Turning to the 35 U.S.C. § 103 rejections, Hoorv et al. discloses a text formatting 
method for converting speech into text and vice versa. Spoken input is received at a 
microphone 12 which converts the speech into an electrical audio signal. Processor 16 
receives the audio signal, performs speech analysis, and generates text corresponding to the 
speech received from microphone 12. Parameters of the speech are determined, such as word 
rate, word volume and word pitch.
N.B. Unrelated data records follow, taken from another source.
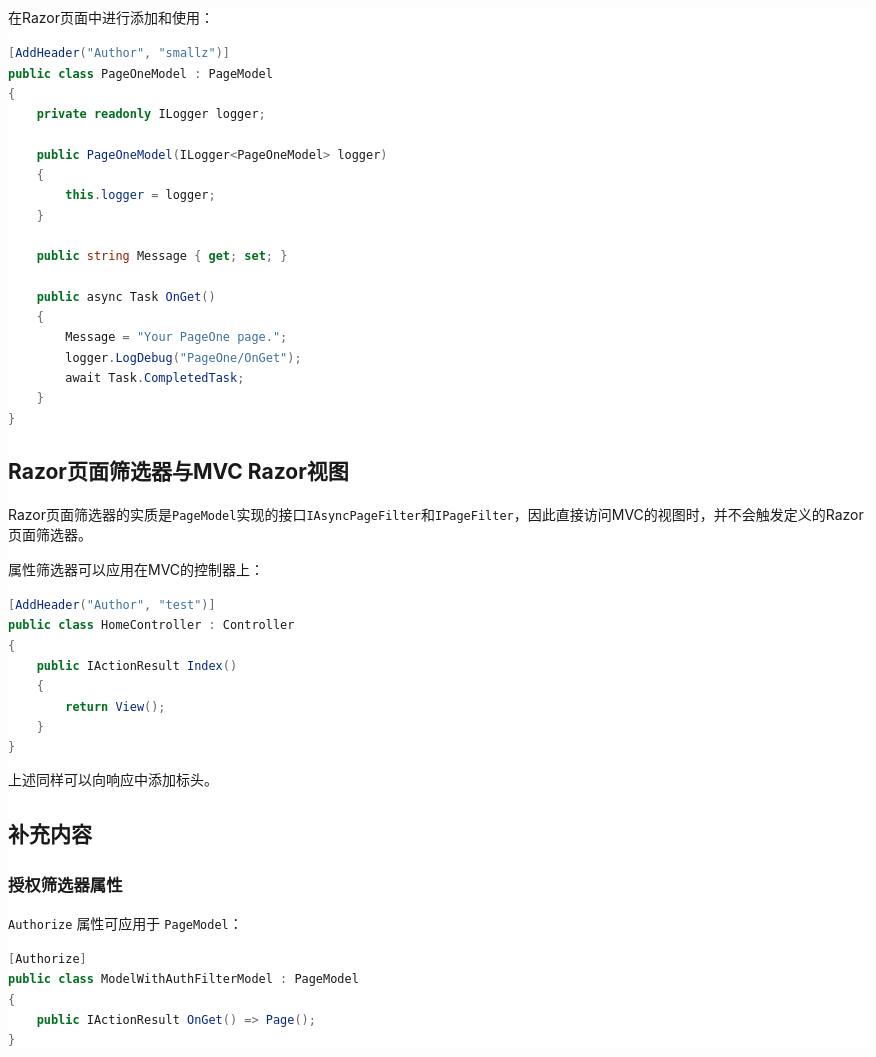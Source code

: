 在Razor页面中进行添加和使用：

```c#
[AddHeader("Author", "smallz")]
public class PageOneModel : PageModel
{
    private readonly ILogger logger;

    public PageOneModel(ILogger<PageOneModel> logger)
    {
        this.logger = logger;
    }

    public string Message { get; set; }

    public async Task OnGet()
    {
        Message = "Your PageOne page.";
        logger.LogDebug("PageOne/OnGet");
        await Task.CompletedTask;
    }
}
```



## Razor页面筛选器与MVC Razor视图

Razor页面筛选器的实质是`PageModel`实现的接口`IAsyncPageFilter`和`IPageFilter`，因此直接访问MVC的视图时，并不会触发定义的Razor页面筛选器。

属性筛选器可以应用在MVC的控制器上：

```C#
[AddHeader("Author", "test")]
public class HomeController : Controller
{
    public IActionResult Index()
    {
        return View();
    }
}
```

上述同样可以向响应中添加标头。



## 补充内容



### 授权筛选器属性

`Authorize` 属性可应用于 `PageModel`：

```c#
[Authorize]
public class ModelWithAuthFilterModel : PageModel
{
	public IActionResult OnGet() => Page();
}
```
Based on an analysis of the rate, volume and pitch, 
integral values are assigned and a mapping occurs between the integral values and the format 
characteristics of the text which is generated, as illustrated in Table 1 in column 7. Figure 3 
illustrates examples of the text produced according to the method taught by Hoorv et al . 

However, there is no disclosure, or any recognition whatsoever, of an apparatus 
having a reproduction generation unit configured to generate, as reproduction information 
concerning reproduction control of the voice for each of linguistic units, information 
indicating a probability with which preset ones of the linguistic units are combined in a preset 
order, and a voice reproduction controller which selects, from the linguistic units, 
combinations of the linguistic units each having a probability lower than a preset value and 
controls reproduction of the voice data corresponding to the selected combinations, as recited 
in Claims 1 and 2. There is also no disclosure or suggestion of an apparatus having 
reproduction generation unit configured to generate, as reproduction information concerning 
reproduction control of the voice for each of linguistic units, information indicating a 
probability with which preset ones of the linguistic units are combined in a preset order, and a 
voice signal selection unit configured to select from the linguistic units combinations having 
a probability lower than a preset value as recited in claim 3. Accordingly, claims 1-3 are 
patentable over Hoorv et al . 



10 



Application No. 10/743,085 

Reply to Office Action of May 21, 2007 

Hoorv et al. also does not disclose or suggest any method of controlling a 
reproduction rate of voice including a step of generating, as reproduction information 
concerning reproduction control of the voice for each of linguistic units, information 
indicating a probability with which preset ones of the linguistic units are combined in a preset 
order, and controlling reproduction of voice data corresponding to the selected combinations, 
as recited in claim 17. As discussed above, Hoorv et al. contains no disclosure or any 
recognition whatsoever of generating information indicating a probability or controlling 
reproduction of voice data corresponding to selected combinations, as recited in the method 
of claim 17. Claim 17 is also patentable over Hoorv et al . 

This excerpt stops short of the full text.